**WHAT IS BEING ASKED**
Filter the listing below, keeping only the lines with the word "Buddhism".

**INPUT RECORDS**
■ ■ ■
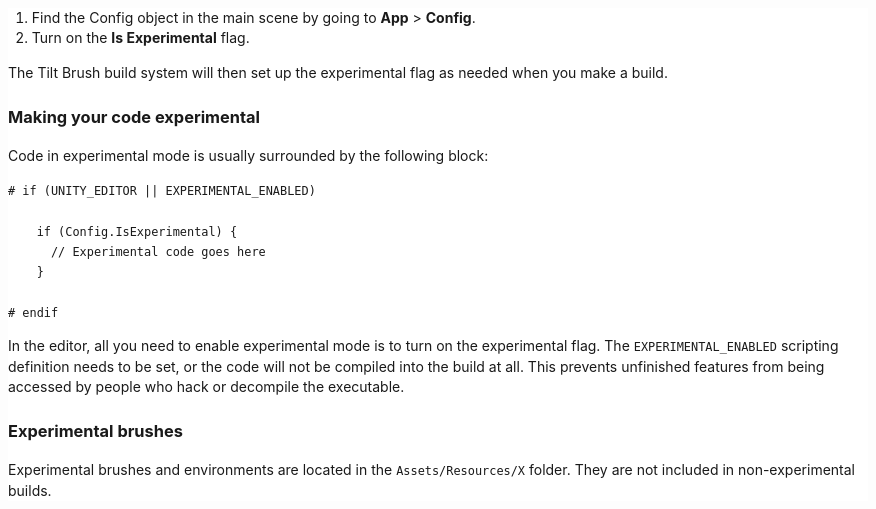 1.  Find the Config object in the main scene by going to **App** > **Config**.
1.  Turn on the **Is Experimental** flag.

The Tilt Brush build system will then set up the experimental flag as needed
when you make a build.

### Making your code experimental

Code in experimental mode is usually surrounded by the following block:

```
# if (UNITY_EDITOR || EXPERIMENTAL_ENABLED)

    if (Config.IsExperimental) {
      // Experimental code goes here
    }

# endif
```

In the editor, all you need to enable experimental mode is to turn on the
experimental flag. The `EXPERIMENTAL_ENABLED` scripting definition needs to be
set, or the code will not be compiled into the build at all. This prevents
unfinished features from being accessed by people who hack or decompile the
executable.

### Experimental brushes

Experimental brushes and environments are located in the `Assets/Resources/X`
folder. They are not included in non-experimental builds.
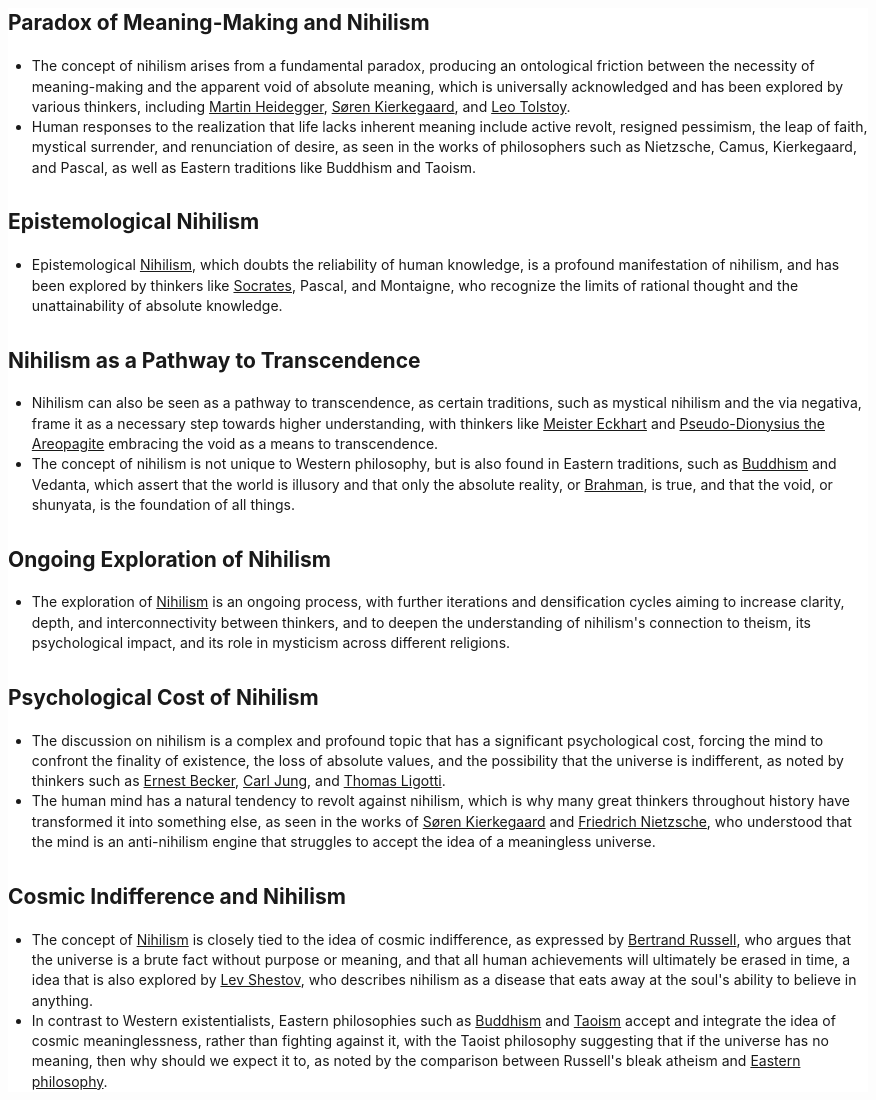 ## Paradox of Meaning-Making and Nihilism
- The concept of nihilism arises from a fundamental paradox, producing an ontological friction between the necessity of meaning-making and the apparent void of absolute meaning, which is universally acknowledged and has been explored by various thinkers, including [Martin Heidegger](https://en.wikipedia.org/wiki/Martin_Heidegger), [Søren Kierkegaard](https://en.wikipedia.org/wiki/Søren_Kierkegaard), and [Leo Tolstoy](https://en.wikipedia.org/wiki/Leo_Tolstoy).
- Human responses to the realization that life lacks inherent meaning include active revolt, resigned pessimism, the leap of faith, mystical surrender, and renunciation of desire, as seen in the works of philosophers such as Nietzsche, Camus, Kierkegaard, and Pascal, as well as Eastern traditions like Buddhism and Taoism.

## Epistemological Nihilism
- Epistemological [Nihilism](https://en.wikipedia.org/wiki/Nihilism), which doubts the reliability of human knowledge, is a profound manifestation of nihilism, and has been explored by thinkers like [Socrates](https://en.wikipedia.org/wiki/Socrates), Pascal, and Montaigne, who recognize the limits of rational thought and the unattainability of absolute knowledge.

## Nihilism as a Pathway to Transcendence
- Nihilism can also be seen as a pathway to transcendence, as certain traditions, such as mystical nihilism and the via negativa, frame it as a necessary step towards higher understanding, with thinkers like [Meister Eckhart](https://en.wikipedia.org/wiki/Meister_Eckhart) and [Pseudo-Dionysius the Areopagite](https://en.wikipedia.org/wiki/Pseudo-Dionysius_the_Areopagite) embracing the void as a means to transcendence.
- The concept of nihilism is not unique to Western philosophy, but is also found in Eastern traditions, such as [Buddhism](https://en.wikipedia.org/wiki/Buddhism) and Vedanta, which assert that the world is illusory and that only the absolute reality, or [Brahman](https://en.wikipedia.org/wiki/Brahman), is true, and that the void, or shunyata, is the foundation of all things.

## Ongoing Exploration of Nihilism
- The exploration of [Nihilism](https://en.wikipedia.org/wiki/Nihilism) is an ongoing process, with further iterations and densification cycles aiming to increase clarity, depth, and interconnectivity between thinkers, and to deepen the understanding of nihilism's connection to theism, its psychological impact, and its role in mysticism across different religions.

## Psychological Cost of Nihilism
- The discussion on nihilism is a complex and profound topic that has a significant psychological cost, forcing the mind to confront the finality of existence, the loss of absolute values, and the possibility that the universe is indifferent, as noted by thinkers such as [Ernest Becker](https://en.wikipedia.org/wiki/Ernest_Becker), [Carl Jung](https://en.wikipedia.org/wiki/Carl_Jung), and [Thomas Ligotti](https://en.wikipedia.org/wiki/Thomas_Ligotti).
- The human mind has a natural tendency to revolt against nihilism, which is why many great thinkers throughout history have transformed it into something else, as seen in the works of [Søren Kierkegaard](https://en.wikipedia.org/wiki/Søren_Kierkegaard) and [Friedrich Nietzsche](https://en.wikipedia.org/wiki/Friedrich_Nietzsche), who understood that the mind is an anti-nihilism engine that struggles to accept the idea of a meaningless universe.

## Cosmic Indifference and Nihilism
- The concept of [Nihilism](https://en.wikipedia.org/wiki/Nihilism) is closely tied to the idea of cosmic indifference, as expressed by [Bertrand Russell](https://en.wikipedia.org/wiki/Bertrand_Russell), who argues that the universe is a brute fact without purpose or meaning, and that all human achievements will ultimately be erased in time, a idea that is also explored by [Lev Shestov](https://en.wikipedia.org/wiki/Lev_Shestov), who describes nihilism as a disease that eats away at the soul's ability to believe in anything.
- In contrast to Western existentialists, Eastern philosophies such as [Buddhism](https://en.wikipedia.org/wiki/Buddhism) and [Taoism](https://en.wikipedia.org/wiki/Taoism) accept and integrate the idea of cosmic meaninglessness, rather than fighting against it, with the Taoist philosophy suggesting that if the universe has no meaning, then why should we expect it to, as noted by the comparison between Russell's bleak atheism and [Eastern philosophy](https://en.wikipedia.org/wiki/Eastern_philosophy).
■ ■ ■
**RESPONSE BELOW**
- Human responses to the realization that life lacks inherent meaning include active revolt, resigned pessimism, the leap of faith, mystical surrender, and renunciation of desire, as seen in the works of philosophers such as Nietzsche, Camus, Kierkegaard, and Pascal, as well as Eastern traditions like Buddhism and Taoism.
- The concept of nihilism is not unique to Western philosophy, but is also found in Eastern traditions, such as [Buddhism](https://en.wikipedia.org/wiki/Buddhism) and Vedanta, which assert that the world is illusory and that only the absolute reality, or [Brahman](https://en.wikipedia.org/wiki/Brahman), is true, and that the void, or shunyata, is the foundation of all things.
- In contrast to Western existentialists, Eastern philosophies such as [Buddhism](https://en.wikipedia.org/wiki/Buddhism) and [Taoism](https://en.wikipedia.org/wiki/Taoism) accept and integrate the idea of cosmic meaninglessness, rather than fighting against it, with the Taoist philosophy suggesting that if the universe has no meaning, then why should we expect it to, as noted by the comparison between Russell's bleak atheism and [Eastern philosophy](https://en.wikipedia.org/wiki/Eastern_philosophy).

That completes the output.